[
https://issues.apache.org/jira/browse/MAHOUT-675?page=com.atlassian.jira.plugin.system.issuetabpanels:all-tabpanel
]
Sean Owen updated MAHOUT-675:
-----------------------------
Resolution: Fixed
Fix Version/s: 0.5
Status: Resolved (was: Patch Available)
I looked at this recently and agree this sounds like at least equally
reasonable behavior.
> LuceneIterator throws an IllegalStateException when a null TermFreqVector is
> encountered for a document instead of skipping to the next one
> -------------------------------------------------------------------------------------------------------------------------------------------
>
> Key: MAHOUT-675
> URL: https://issues.apache.org/jira/browse/MAHOUT-675
> Project: Mahout
> Issue Type: Improvement
> Components: Utils
> Reporter: Chris Jordan
> Fix For: 0.5
>
> Attachments: MAHOUT-675
>
>
> The org.apache.mahout.utils.vectors.lucene.LuceneIterator currently throws an
> IllegalStateException if it encounters a document with a null term frequency
> vector for the target field in the computeNext() method. That is problematic
> for people who are developing text mining applications on top of lucene as it
> forces them to check that the documents that they are adding to their lucene
> indexes actually have terms for the target field. While that check may sound
> reasonable, it actually is not in practice.
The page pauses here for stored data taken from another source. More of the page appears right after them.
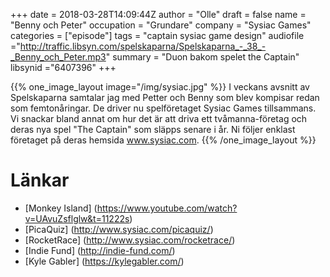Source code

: +++
date = 2018-03-28T14:09:44Z
author = "Olle"
draft = false
name = "Benny och Peter"
occupation = "Grundare"
company = "Sysiac Games"
categories = ["episode"]
tags = "captain sysiac game design"
audiofile ="http://traffic.libsyn.com/spelskaparna/Spelskaparna_-_38_-_Benny_och_Peter.mp3"
summary = "Duon bakom spelet the Captain"
libsynid ="6407396"
+++

{{% one_image_layout image="/img/sysiac.jpg" %}}
I veckans avsnitt av Spelskaparna samtalar jag med Petter och Benny som blev kompisar redan som femtonåringar. De driver nu spelföretaget Sysiac Games tillsammans. Vi snackar bland annat om hur det är att driva ett tvåmanna-företag och  deras nya spel "The Captain" som släpps senare i år. Ni följer enklast företaget på deras hemsida www.sysiac.com.
{{% /one_image_layout %}}
# Länkar
* [Monkey Island] (https://www.youtube.com/watch?v=UAvuZsflglw&t=11222s)
* [PicaQuiz] (http://www.sysiac.com/picaquiz/)
* [RocketRace] (http://www.sysiac.com/rocketrace/)
* [Indie Fund] (http://indie-fund.com/)
* [Kyle Gabler] (https://kylegabler.com/)

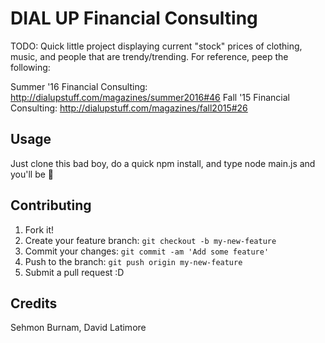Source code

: # DIAL UP Financial Consulting
TODO: Quick little project displaying current "stock" prices of clothing, music, and people that are trendy/trending. For reference, peep the following:

Summer '16 Financial Consulting: http://dialupstuff.com/magazines/summer2016#46
Fall '15 Financial Consulting: http://dialupstuff.com/magazines/fall2015#26

## Usage
Just clone this bad boy, do a quick npm install, and type node main.js and you'll be 💯
## Contributing
1. Fork it!
2. Create your feature branch: `git checkout -b my-new-feature`
3. Commit your changes: `git commit -am 'Add some feature'`
4. Push to the branch: `git push origin my-new-feature`
5. Submit a pull request :D
## Credits
Sehmon Burnam, David Latimore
> Lucene in most cases will apply an analyzer to a field in a document as it is
> added to the index. The StandardAnalyzer is pretty lenient and barely removes
> any terms. In most cases though, if you want to have better text mining
> performance, you will create your own custom analyzer. For example, in my
> current work with document clustering, in order to generate tighter clusters
> and have more human readable top terms, I am using a stop word list specific
> to my subject domain and I am filtering out terms that contain numbers. The
> net result is that some of my documents have no terms for the target field
> which is a desirable outcome. When I attempt to dump the lucene vectors
> though, I encounter an IllegalStateException because of those documents.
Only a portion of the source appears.